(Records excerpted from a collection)

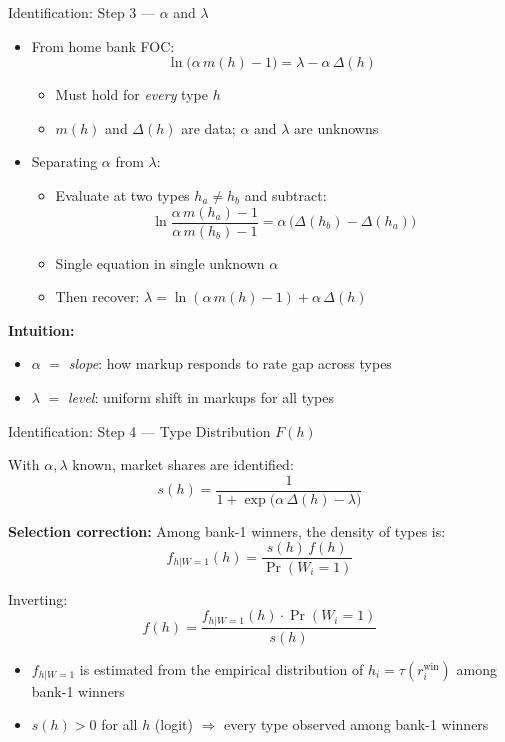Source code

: \documentclass[10pt,aspectratio=169]{beamer}
\begin{document}
\begin{frame}{Identification: Step 3 --- $\alpha$ and $\lambda$}

\begin{itemize}
    \item From home bank FOC: 
    $$\ln\!\big(\alpha\, m(h) - 1\big) = \lambda - \alpha\, \Delta(h)$$
    \begin{itemize}
        \item Must hold for \emph{every} type $h$
        \item $m(h)$ and $\Delta(h)$ are data; $\alpha$ and $\lambda$ are unknowns
    \end{itemize}
    \item Separating $\alpha$ from $\lambda$:
\begin{itemize}
    \item Evaluate at two types $h_a \neq h_b$ and subtract:
    $$\ln\frac{\alpha\, m(h_a) - 1}{\alpha\, m(h_b) - 1} = \alpha\,\big(\Delta(h_b) - \Delta(h_a)\big)$$
    \item Single equation in single unknown $\alpha$ 
    \item Then recover: $\lambda = \ln(\alpha\, m(h) - 1) + \alpha\, \Delta(h)$
\end{itemize}
\end{itemize}

\vspace{0.2cm}
\textbf{Intuition:}
\begin{itemize}
    \item $\alpha$ $=$ \emph{slope}: how markup responds to rate gap across types
    \item $\lambda$ $=$ \emph{level}: uniform shift in markups for all types
\end{itemize}

\end{frame}


\begin{frame}{Identification: Step 4 --- Type Distribution $F(h)$}

With $\alpha, \lambda$ known, market shares are identified:
$$s(h) = \frac{1}{1 + \exp\!\big(\alpha\,\Delta(h) - \lambda\big)}$$

\textbf{Selection correction:} Among bank-1 winners, the density of types is:
$$f_{h|W=1}(h) = \frac{s(h)\, f(h)}{\Pr(W_i = 1)}$$

Inverting:
$$f(h) = \frac{f_{h|W=1}(h) \cdot \Pr(W_i = 1)}{s(h)}$$

\begin{itemize}
    \item $f_{h|W=1}$ is estimated from the empirical distribution of $h_i = \tau(r_i^{\text{win}})$ among bank-1 winners
    \item $s(h) > 0$ for all $h$ (logit) $\Rightarrow$ every type observed among bank-1 winners
\end{itemize}
\end{frame}
\end{document}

=== WHAT IS BEING ASKED ===
If the word "emph" appears in a line above, copy that line.

=== TASK OUTPUT ===
        \item Must hold for \emph{every} type $h$
    \item $\alpha$ $=$ \emph{slope}: how markup responds to rate gap across types
    \item $\lambda$ $=$ \emph{level}: uniform shift in markups for all types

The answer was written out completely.